Every record shown here needs to be repeated exactly.

Stored data:

————

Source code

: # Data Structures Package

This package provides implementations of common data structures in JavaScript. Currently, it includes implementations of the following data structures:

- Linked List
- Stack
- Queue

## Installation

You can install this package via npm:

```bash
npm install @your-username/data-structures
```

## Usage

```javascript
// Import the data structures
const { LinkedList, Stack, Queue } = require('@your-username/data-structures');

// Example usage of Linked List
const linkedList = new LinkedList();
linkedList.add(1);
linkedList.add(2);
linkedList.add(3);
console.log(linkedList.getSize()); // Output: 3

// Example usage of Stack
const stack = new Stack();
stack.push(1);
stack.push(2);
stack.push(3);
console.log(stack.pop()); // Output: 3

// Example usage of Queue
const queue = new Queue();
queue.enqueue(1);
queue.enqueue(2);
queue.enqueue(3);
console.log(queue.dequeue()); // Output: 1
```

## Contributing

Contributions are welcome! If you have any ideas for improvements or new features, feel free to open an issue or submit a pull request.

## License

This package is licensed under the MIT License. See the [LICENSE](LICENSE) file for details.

————

• Your solution:
Source code

: # Data Structures Package

This package provides implementations of common data structures in JavaScript. Currently, it includes implementations of the following data structures:

- Linked List
- Stack
- Queue

## Installation

You can install this package via npm:

```bash
npm install @your-username/data-structures
```

## Usage

```javascript
// Import the data structures
const { LinkedList, Stack, Queue } = require('@your-username/data-structures');

// Example usage of Linked List
const linkedList = new LinkedList();
linkedList.add(1);
linkedList.add(2);
linkedList.add(3);
console.log(linkedList.getSize()); // Output: 3

// Example usage of Stack
const stack = new Stack();
stack.push(1);
stack.push(2);
stack.push(3);
console.log(stack.pop()); // Output: 3

// Example usage of Queue
const queue = new Queue();
queue.enqueue(1);
queue.enqueue(2);
queue.enqueue(3);
console.log(queue.dequeue()); // Output: 1
```

## Contributing

Contributions are welcome! If you have any ideas for improvements or new features, feel free to open an issue or submit a pull request.

## License

This package is licensed under the MIT License. See the [LICENSE](LICENSE) file for details.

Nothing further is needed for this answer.